As diligent as Antonio Valencia and Ashley Young are, they were both excellent in the victory over Liverpool, the full-back position is so crucial in modern football that you need younger, more energetic players in those roles. You can see how much trouble the Reds were given by Patrick van Aanholt and Aaron Wan-Bissaka in the 3-2 victory over Crystal Palace.
The club will always come under fire for needing to spend more money, and that’s fair in parts, however the task Mourinho was entrusted with when he arrived was far more gargantuan than anyone could have realised.
The transfers under the Louis van Gaal era were largely unsuccessful and it has left the squad unbalanced, furthermore those players don’t retain a high market value so it’s difficult for Manchester United to come out smelling of roses from a transfer window.
Years ago a coach would be given three summer transfer windows before he has his complete squad and the former Internazionale boss in on track for that.
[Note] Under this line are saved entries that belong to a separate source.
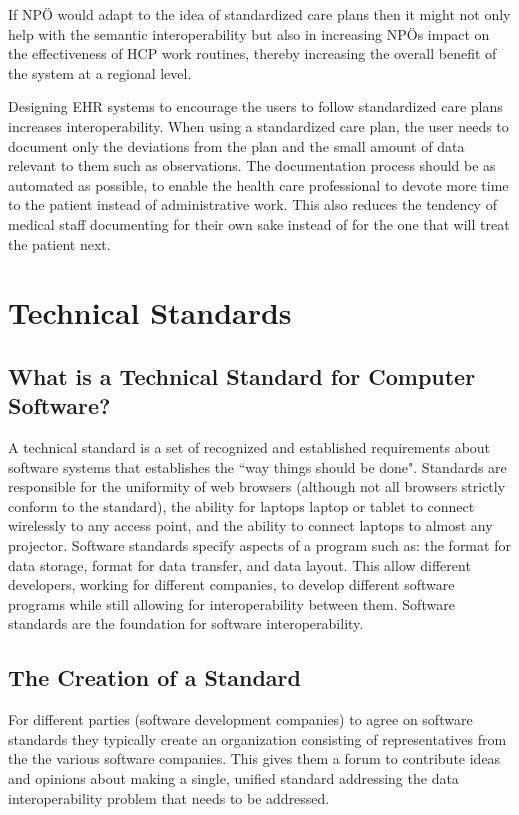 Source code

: \documentclass[14pt]{article}
\begin{document}
If NPÖ would adapt to the idea of standardized care plans then it might not only help with the semantic interoperability but also in increasing NPÖs impact on the effectiveness of HCP work routines, thereby increasing the overall benefit of the system at a regional level. \cite{Cambio}

Designing EHR systems to encourage the users to follow standardized care plans increases interoperability. When using a standardized care plan, the user needs to document only the deviations from the plan and the small amount of data relevant to them such as observations. The documentation process should be as automated as possible, to enable the health care professional to devote more time to the patient instead of administrative work. This also reduces the tendency of medical staff documenting for their own sake instead of for the one that will treat the patient next. \cite{Cambio}

\newpage

\section{Technical Standards}
\label{sec:TechnicalStandards}

\subsection{What is a Technical Standard for Computer Software?}
A technical standard is a set of recognized and established requirements about software systems that establishes the ``way things should be done". Standards are responsible for the uniformity of web browsers (although not all browsers strictly conform to the standard), the ability for laptops laptop or tablet to connect wirelessly to any access point, and the ability to connect laptops to almost any projector. Software standards specify aspects of a program such as: the format for data storage, format for data transfer, and data layout. This allow different developers, working for different companies, to develop different software programs while still allowing for \gls{interoperability} between them. Software standards are the foundation for software \gls{interoperability}.

\subsection{The Creation of a Standard}
For different parties (software development companies) to agree on software standards they typically create an organization consisting of representatives from the the various software companies. This gives them a forum to contribute ideas and opinions about making a single, unified standard addressing the data \gls{interoperability} problem that needs to be addressed.
\end{document}
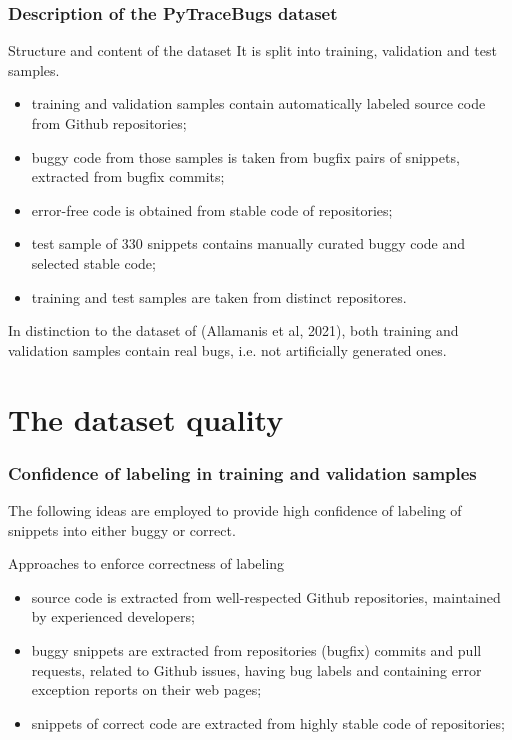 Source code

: \documentclass{beamer}
\begin{document}
\begin{frame}
\frametitle{Description of the PyTraceBugs dataset}

{\small
\begin{block}{Structure and content of the dataset}
It is split into training, validation and test samples.
\begin{itemize}
\item training and validation samples contain automatically labeled source code from Github repositories;
\item buggy code from those samples is taken from bugfix pairs of snippets, extracted from bugfix commits;
\item error-free code is obtained from stable code of repositories;
\item test sample of 330 snippets contains manually curated buggy code and selected stable code;
\item training and test samples are taken from distinct repositores.
\end{itemize}
\end{block}

In distinction to the dataset of (Allamanis et al, 2021), both training and validation samples 
contain real bugs, i.e. not artificially generated ones.}
\end{frame}

\section{The dataset quality}

\begin{frame}
\frametitle{Confidence of labeling in training and validation samples}

The following ideas are employed to provide high confidence of labeling of snippets into either buggy or correct.

\begin{block}{Approaches to enforce correctness of labeling}
\begin{itemize}
\item source code is extracted from well-respected Github repositories, maintained by experienced developers;
\item buggy snippets are extracted from repositories (bugfix) commits and pull requests, related to Github issues, having bug labels and containing error exception reports on their web pages;
\item snippets of correct code are extracted from highly stable code of repositories;
\end{itemize}
\end{block}
\end{frame}
\end{document}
However, in 2018 there is a lack of patience across the board which makes people lose track of what work actually needs to be done at a football club.
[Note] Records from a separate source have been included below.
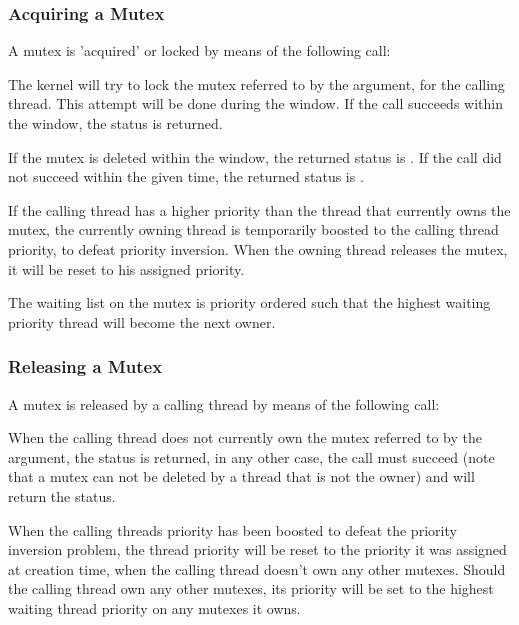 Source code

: \subsubsection{Acquiring a Mutex}

A mutex is 'acquired' or locked by means of the following call:


The kernel will try to lock the mutex referred to by the  argument,
for the calling thread. This attempt will be done during the 
window. If the call succeeds within the  window, the
 status is returned. 

If the mutex is deleted within the  window, the returned status is
. If the call did not succeed within the given time, the
returned status is .

If the calling thread has a higher priority than the thread that currently
owns the mutex, the currently owning thread is temporarily boosted to the
calling thread priority, to defeat priority inversion. When the owning
thread releases the mutex, it will be reset to his assigned priority.

The waiting list on the mutex is priority ordered such that the highest
waiting priority thread will become the next owner.

\subsubsection{Releasing a Mutex}

A mutex is released by a calling thread by means of the following call:


When the calling thread does
not currently own the mutex referred to by the  argument, the
 status is returned, in any other case, the call must
succeed (note that a mutex can not be deleted by a thread that is not the
owner) and will return the  status.

When the calling threads priority has been boosted to defeat the priority
inversion problem, the thread priority will be reset to the priority it
was assigned at creation time, when the calling thread doesn't own any other
mutexes. Should the calling thread own any other mutexes, its priority will
be set to the highest waiting thread priority on any mutexes it owns.

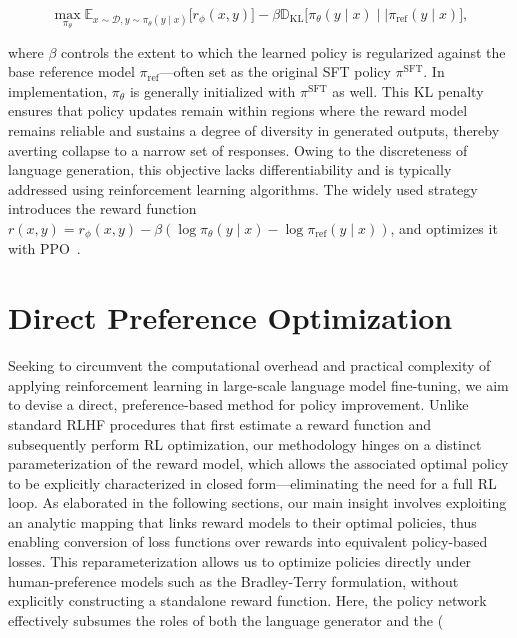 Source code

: \begin{equation}\label{eq:RL}
\max_{\pi_{\theta}}  \mathbb{E}_{x\sim \mathcal{D}, y\sim \pi_{\theta}(y \mid x)}\bigl[r_{\phi}(x, y)\bigr] - \beta\mathbb{D}_{\textrm{KL}}\bigl[\pi_{\theta}(y\mid x)\mid \mid \pi_\text{ref}(y\mid x)\bigr],
\end{equation}

where $\beta$ controls the extent to which the learned policy is regularized against the base reference model $\pi_\text{ref}$—often set as the original SFT policy $\pi^\text{SFT}$. 
In implementation, $\pi_\theta$ is generally initialized with $\pi^\text{SFT}$ as well. This KL penalty ensures that policy updates remain within regions where the reward model remains reliable and sustains a degree of diversity in generated outputs, thereby averting collapse to a narrow set of responses. Owing to the discreteness of language generation, this objective lacks differentiability and is typically addressed using reinforcement learning algorithms. The widely used strategy~\cite{ziegler2020finetuning, stiennon2022learning, bai2022training, ouyang2022training} introduces the reward function ${r(x, y) = r_{\phi}(x, y) -\beta (\log \pi_{\theta}(y\mid x) - \log \pi_\text{ref}(y\mid x))}$, and optimizes it with PPO~\cite{schulman2017proximal}. 

\section{Direct Preference Optimization}\label{sec:DPO}

Seeking to circumvent the computational overhead and practical complexity of applying reinforcement learning in large-scale language model fine-tuning, we aim to devise a direct, preference-based method for policy improvement. Unlike standard RLHF procedures that first estimate a reward function and subsequently perform RL optimization, our methodology hinges on a distinct parameterization of the reward model, which allows the associated optimal policy to be explicitly characterized in closed form—eliminating the need for a full RL loop. As elaborated in the following sections, our main insight involves exploiting an analytic mapping that links reward models to their optimal policies, thus enabling conversion of loss functions over rewards into equivalent policy-based losses. This reparameterization allows us to optimize policies directly under human-preference models such as the Bradley-Terry formulation, without explicitly constructing a standalone reward function. Here, the policy network effectively subsumes the roles of both the language generator and the (

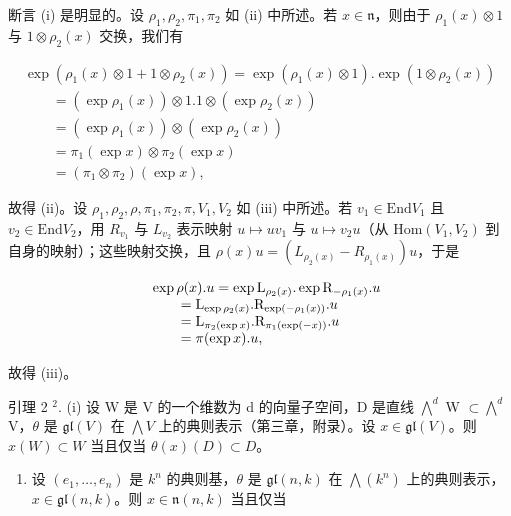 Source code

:断言 (i) 是明显的。设 \(\rho_1, \rho_2, \pi_1, \pi_2\) 如 (ii) 中所述。若 \(x \in \mathfrak{n}\)，则由于 \(\rho_1(x) \otimes 1\) 与 \(1 \otimes \rho_2(x)\) 交换，我们有

\[
\begin{array}{l} \exp (\rho_ {1} (x) \otimes 1 + 1 \otimes \rho_ {2} (x)) = \exp (\rho_ {1} (x) \otimes 1). \exp (1 \otimes \rho_ {2} (x)) \\ \qquad = (\exp \rho_ {1} (x)) \otimes 1. 1 \otimes (\exp \rho_ {2} (x)) \\ \qquad = (\exp \rho_ {1} (x)) \otimes (\exp \rho_ {2} (x)) \\ \qquad = \pi_ {1} (\exp x) \otimes \pi_ {2} (\exp x) \\ \qquad = (\pi_ {1} \otimes \pi_ {2}) (\exp x), \end{array}
\]

故得 (ii)。设 \(\rho_1, \rho_2, \rho, \pi_1, \pi_2, \pi, V_1, V_2\) 如 (iii) 中所述。若 \(v_1 \in \mathrm{End}V_1\) 且 \(v_2 \in \mathrm{End}V_2\)，用 \(R_{v_1}\) 与 \(L_{v_2}\) 表示映射 \(u \mapsto uv_1\) 与 \(u \mapsto v_2u\)（从 \(\mathrm{Hom}(V_1, V_2)\) 到自身的映射）；这些映射交换，且 \(\rho(x)u = (L_{\rho_2(x)} - R_{\rho_1(x)})u\)，于是

\[
\begin{array}{r l} & {\exp \rho (x). u = \exp \mathrm{L} _ {\rho_ {2} (x)}. \exp \mathrm{R} _ {- \rho_ {1} (x)}. u} \\ & {\qquad = \mathrm{L} _ {\exp \rho_ {2} (x)}. \mathrm{R} _ {\exp (- \rho_ {1} (x))}. u} \\ & {\qquad = \mathrm{L} _ {\pi_ {2} (\exp x)}. \mathrm{R} _ {\pi_ {1} (\exp (- x))}. u} \\ & {\qquad = \pi (\exp x). u,} \end{array}
\]

故得 (iii)。

引理 2 \(^{2}\). (i) 设 W 是 V 的一个维数为 d 的向量子空间，D 是直线 \(\bigwedge^{d}\) W \(\subset \bigwedge^{d}\) V，\(\theta\) 是 \(\mathfrak{gl}(V)\) 在 \(\bigwedge V\) 上的典则表示（第三章，附录）。设 \(x \in \mathfrak{gl}(V)\)。则 \(x(W) \subset W\) 当且仅当 \(\theta(x)(D) \subset D\)。

\begin{enumerate}
\def\labelenumi{(\roman{enumi})}
\setcounter{enumi}{1}
\tightlist
\item
  设 \((e_{1},\ldots,e_{n})\) 是 \(k^{n}\) 的典则基，\(\theta\) 是 \(\mathfrak{gl}(n,k)\) 在 \(\bigwedge(k^{n})\) 上的典则表示，\(x\in\mathfrak{gl}(n,k)\)。则 \(x\in\mathfrak{n}(n,k)\) 当且仅当
\end{enumerate}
Mourinho does himself no favours with the style of football he plays in big matches, Tuesday was a prime example. Mourinho isn’t setting his team out to play badly or in an overly cautious manner, he just doesn’t trust all parts of his team to execute the perfect game-plan he perfected during his spells at other clubs.
The 2018 summer transfer window will see the Reds address these defensive areas, they simply have to, and if Mourinho doesn’t then have the confidence in his team then you’d be concerned.
Whilst the elimination at the hands of a poor Sevilla team is difficult for supporters to take, it isn’t an irreparable disaster. The team has improved in the Premier League and seem comfortable in second place, it’s been years since you could even use the words Manchester United and second place in the same sentence.
It’s part of a process and there have been promising moments under the Portuguese coach, of course he needs to be more expansive but that will come when he has full faith in his defensive players, the signing of Eric Bailly should be encouragement alone of that.
There will be an inquest into the result on Tuesday, however the club are improving and can’t fully be judged, in the Champions League at least, until more defensive signings are made.